Travel is all about widening horizons and yet it’s a curiously solipsistic world, that of the traveller. I’ve been so engaged in just being in China, taking in new sights and sounds and tastes, trying to at least begin to understand the language, the culture (the languages, the cultures) that the rest of the world has receded into the distance.
I wave to my family on the Skype video and try hard to imagine snow and Christmas carols in England; I wish friends round the world Happy New Year, and learn that Sayana has fled Moscow because of racist violence and I ask stupidly – what’s happened? Something in particular apart from the usual background of racist violence…?
This is what happened. Sayana, who was studying in Moscow, is from Tuva, which became a Russian protectorate in 1914 and has been influenced by or a part of the Soviet Union/Russia ever since. Her passport is Russian; her face is Asian. She’s already been attacked once by skinheads in St Petersburg. Who can blame her for finally having had enough?
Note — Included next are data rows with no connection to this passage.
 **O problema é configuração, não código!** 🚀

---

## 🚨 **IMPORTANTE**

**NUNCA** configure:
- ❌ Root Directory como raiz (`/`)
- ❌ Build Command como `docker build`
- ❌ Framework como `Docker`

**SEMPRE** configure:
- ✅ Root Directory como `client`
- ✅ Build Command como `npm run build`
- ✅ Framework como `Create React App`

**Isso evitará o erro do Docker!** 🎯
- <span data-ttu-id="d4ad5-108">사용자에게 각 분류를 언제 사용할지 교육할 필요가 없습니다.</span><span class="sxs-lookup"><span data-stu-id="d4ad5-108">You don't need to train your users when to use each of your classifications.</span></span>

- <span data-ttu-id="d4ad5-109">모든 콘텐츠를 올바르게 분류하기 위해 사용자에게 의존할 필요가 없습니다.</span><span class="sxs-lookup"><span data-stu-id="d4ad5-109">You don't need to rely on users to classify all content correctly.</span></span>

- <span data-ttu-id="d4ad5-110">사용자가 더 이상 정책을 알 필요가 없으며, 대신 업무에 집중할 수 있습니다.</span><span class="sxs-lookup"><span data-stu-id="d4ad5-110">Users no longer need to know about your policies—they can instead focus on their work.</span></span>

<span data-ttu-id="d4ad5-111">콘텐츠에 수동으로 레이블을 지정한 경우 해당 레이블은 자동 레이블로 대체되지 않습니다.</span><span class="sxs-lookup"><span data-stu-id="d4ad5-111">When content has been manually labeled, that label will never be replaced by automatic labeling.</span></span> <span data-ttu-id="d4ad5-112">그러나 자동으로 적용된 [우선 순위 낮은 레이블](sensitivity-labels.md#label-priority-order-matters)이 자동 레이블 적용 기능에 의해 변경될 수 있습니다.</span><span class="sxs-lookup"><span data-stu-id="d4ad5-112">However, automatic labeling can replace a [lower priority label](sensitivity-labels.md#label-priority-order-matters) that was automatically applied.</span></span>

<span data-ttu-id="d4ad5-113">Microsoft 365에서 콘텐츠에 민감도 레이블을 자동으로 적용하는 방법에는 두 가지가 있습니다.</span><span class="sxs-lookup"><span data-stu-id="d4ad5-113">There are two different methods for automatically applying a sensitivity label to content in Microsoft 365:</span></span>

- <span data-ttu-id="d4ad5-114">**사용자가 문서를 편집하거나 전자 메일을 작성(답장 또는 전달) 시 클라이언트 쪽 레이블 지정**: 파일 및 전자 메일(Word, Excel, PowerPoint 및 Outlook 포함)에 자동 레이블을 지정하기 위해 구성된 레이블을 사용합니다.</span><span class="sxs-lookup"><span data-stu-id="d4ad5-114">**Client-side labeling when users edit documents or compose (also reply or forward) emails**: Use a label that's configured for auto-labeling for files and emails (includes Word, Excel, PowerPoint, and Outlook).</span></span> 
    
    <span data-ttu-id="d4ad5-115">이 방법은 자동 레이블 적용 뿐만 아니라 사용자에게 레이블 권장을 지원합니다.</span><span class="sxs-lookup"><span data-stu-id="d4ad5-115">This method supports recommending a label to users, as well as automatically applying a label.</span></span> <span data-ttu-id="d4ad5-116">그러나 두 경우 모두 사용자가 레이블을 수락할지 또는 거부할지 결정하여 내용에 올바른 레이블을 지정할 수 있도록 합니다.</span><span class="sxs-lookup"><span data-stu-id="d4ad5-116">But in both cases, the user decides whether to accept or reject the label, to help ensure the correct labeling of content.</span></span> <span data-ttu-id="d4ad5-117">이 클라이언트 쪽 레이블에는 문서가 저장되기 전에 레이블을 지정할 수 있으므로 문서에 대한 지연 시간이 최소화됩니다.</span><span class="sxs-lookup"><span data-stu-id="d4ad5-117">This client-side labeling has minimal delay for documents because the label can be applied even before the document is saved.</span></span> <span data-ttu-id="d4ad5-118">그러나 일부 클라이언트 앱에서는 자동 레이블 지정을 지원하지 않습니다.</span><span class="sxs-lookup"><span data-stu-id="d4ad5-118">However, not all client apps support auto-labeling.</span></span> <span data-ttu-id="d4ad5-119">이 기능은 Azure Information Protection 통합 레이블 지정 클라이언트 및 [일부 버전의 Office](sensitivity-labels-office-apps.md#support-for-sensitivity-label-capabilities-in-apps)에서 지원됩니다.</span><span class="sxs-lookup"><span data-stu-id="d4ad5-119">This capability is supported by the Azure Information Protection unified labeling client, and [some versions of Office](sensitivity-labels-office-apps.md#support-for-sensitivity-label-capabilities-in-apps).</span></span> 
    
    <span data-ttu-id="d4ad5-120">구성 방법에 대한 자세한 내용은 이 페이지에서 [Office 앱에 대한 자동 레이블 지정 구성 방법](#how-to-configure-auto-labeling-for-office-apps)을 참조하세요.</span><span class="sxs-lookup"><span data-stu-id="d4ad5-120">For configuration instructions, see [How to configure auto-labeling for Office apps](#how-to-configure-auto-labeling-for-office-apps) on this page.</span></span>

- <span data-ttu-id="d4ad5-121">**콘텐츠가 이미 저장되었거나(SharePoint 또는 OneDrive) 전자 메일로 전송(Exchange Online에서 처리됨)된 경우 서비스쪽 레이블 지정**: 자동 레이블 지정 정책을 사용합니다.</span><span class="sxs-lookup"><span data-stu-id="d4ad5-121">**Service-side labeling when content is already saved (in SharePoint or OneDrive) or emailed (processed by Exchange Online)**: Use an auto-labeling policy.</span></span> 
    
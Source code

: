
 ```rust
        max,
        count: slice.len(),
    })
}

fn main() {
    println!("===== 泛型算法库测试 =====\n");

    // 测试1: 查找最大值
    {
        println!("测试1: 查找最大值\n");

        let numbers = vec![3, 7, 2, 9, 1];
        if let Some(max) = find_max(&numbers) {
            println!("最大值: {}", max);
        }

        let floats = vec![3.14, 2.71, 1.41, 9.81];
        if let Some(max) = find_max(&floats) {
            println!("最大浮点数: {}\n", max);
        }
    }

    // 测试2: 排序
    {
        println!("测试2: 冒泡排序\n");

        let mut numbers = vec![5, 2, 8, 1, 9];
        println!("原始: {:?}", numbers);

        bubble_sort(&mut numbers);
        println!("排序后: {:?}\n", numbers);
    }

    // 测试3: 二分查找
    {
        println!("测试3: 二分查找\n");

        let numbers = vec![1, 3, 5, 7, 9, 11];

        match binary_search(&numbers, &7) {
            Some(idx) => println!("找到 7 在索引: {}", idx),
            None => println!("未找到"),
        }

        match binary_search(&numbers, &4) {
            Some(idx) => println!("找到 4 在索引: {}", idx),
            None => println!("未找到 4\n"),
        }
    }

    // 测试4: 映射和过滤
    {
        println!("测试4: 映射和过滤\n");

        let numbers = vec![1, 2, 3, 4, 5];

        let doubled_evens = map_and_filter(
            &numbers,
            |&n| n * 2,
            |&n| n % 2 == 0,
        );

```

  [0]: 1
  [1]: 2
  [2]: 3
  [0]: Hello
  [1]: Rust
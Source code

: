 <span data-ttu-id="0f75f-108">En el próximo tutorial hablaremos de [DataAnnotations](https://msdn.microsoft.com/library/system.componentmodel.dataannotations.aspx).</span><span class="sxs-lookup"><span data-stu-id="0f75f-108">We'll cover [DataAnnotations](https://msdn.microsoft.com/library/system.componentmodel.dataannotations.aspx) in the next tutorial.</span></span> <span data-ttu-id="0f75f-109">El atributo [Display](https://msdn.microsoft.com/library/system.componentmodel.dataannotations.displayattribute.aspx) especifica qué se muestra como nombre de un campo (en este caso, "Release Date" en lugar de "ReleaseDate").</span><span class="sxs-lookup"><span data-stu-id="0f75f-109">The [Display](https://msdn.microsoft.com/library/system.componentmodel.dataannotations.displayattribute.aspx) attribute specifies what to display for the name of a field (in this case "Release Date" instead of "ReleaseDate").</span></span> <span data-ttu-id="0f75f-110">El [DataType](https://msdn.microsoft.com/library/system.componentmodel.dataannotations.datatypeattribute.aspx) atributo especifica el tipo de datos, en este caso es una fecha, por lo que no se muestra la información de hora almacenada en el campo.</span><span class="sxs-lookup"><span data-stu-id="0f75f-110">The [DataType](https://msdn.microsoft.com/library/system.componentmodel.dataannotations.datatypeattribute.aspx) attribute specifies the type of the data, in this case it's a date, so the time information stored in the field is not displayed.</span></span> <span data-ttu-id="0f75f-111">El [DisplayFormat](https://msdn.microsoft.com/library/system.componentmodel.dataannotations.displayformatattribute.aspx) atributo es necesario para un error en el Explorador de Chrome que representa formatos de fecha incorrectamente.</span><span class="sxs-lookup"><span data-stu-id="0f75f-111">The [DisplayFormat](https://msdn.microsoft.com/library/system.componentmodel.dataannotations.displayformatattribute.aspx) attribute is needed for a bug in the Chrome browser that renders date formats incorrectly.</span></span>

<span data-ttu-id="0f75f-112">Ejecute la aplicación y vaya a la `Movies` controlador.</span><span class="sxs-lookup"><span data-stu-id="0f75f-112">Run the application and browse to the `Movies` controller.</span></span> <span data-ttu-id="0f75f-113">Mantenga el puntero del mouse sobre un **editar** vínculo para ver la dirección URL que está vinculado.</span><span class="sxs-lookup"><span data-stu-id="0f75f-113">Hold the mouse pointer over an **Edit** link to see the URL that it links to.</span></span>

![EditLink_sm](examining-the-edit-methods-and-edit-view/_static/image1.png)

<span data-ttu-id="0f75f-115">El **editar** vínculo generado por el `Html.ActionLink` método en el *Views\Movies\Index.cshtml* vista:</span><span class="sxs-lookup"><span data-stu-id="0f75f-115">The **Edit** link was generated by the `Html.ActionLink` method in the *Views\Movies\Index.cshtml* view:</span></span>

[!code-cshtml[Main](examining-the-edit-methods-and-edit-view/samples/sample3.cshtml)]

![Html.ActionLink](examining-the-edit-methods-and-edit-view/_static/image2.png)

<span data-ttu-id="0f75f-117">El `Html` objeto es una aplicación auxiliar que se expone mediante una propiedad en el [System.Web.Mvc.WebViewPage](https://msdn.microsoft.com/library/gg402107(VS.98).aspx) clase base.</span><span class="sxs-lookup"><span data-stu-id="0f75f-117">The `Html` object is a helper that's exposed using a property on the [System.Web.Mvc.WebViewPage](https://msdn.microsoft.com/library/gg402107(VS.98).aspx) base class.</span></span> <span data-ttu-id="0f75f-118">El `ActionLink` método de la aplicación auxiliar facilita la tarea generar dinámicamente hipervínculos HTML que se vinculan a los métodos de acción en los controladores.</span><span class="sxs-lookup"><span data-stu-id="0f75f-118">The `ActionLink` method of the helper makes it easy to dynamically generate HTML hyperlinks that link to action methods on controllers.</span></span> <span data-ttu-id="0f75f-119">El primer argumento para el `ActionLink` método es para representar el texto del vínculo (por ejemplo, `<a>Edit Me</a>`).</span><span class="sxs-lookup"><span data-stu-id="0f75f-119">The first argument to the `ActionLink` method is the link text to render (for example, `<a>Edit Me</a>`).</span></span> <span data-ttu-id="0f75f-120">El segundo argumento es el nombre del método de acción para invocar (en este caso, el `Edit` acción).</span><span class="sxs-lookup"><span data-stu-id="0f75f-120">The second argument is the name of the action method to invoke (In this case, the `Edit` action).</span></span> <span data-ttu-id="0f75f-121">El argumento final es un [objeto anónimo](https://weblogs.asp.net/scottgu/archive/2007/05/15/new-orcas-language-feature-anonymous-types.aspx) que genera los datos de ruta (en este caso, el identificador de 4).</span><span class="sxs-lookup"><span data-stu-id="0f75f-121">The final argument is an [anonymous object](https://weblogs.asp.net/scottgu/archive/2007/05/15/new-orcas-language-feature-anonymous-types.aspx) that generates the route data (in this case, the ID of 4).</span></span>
Another Tuvan friend, Saizana, is studying in Shanghai. In China everyone assumes she is Chinese, and it’s an effort for her to explain that no, she’s Russian despite her looks, that there’s this small place called Tuva that no one’s ever heard of… In China, no one glances twice at her (well, maybe they glance twice but that’s because she’s so pretty). It’s a safe country anyway, but for Saizana it provides the added protection of anonymity.
Not so in Russia, where Russian is her native language, where she’s lived most of her life. Saizana has just flown to Moscow to stay with her family for New Year. I hope she’ll be safe there. Sayana is wandering around Europe, looking for a safe haven; I hope she finds one.
In Tuva, one of the most famous shamans has just died. She was in her early forties – that’s the average life-span of a Tuvan. There they don’t die of racist attacks, but of alcoholism and related violence, poor medical services and a kind of terrible carelessness. I heard some details of how the shaman died; it’s too horrible to repeat here.
A sad post for the festive season… Sometimes it’s easier to let the rest of world recede far away.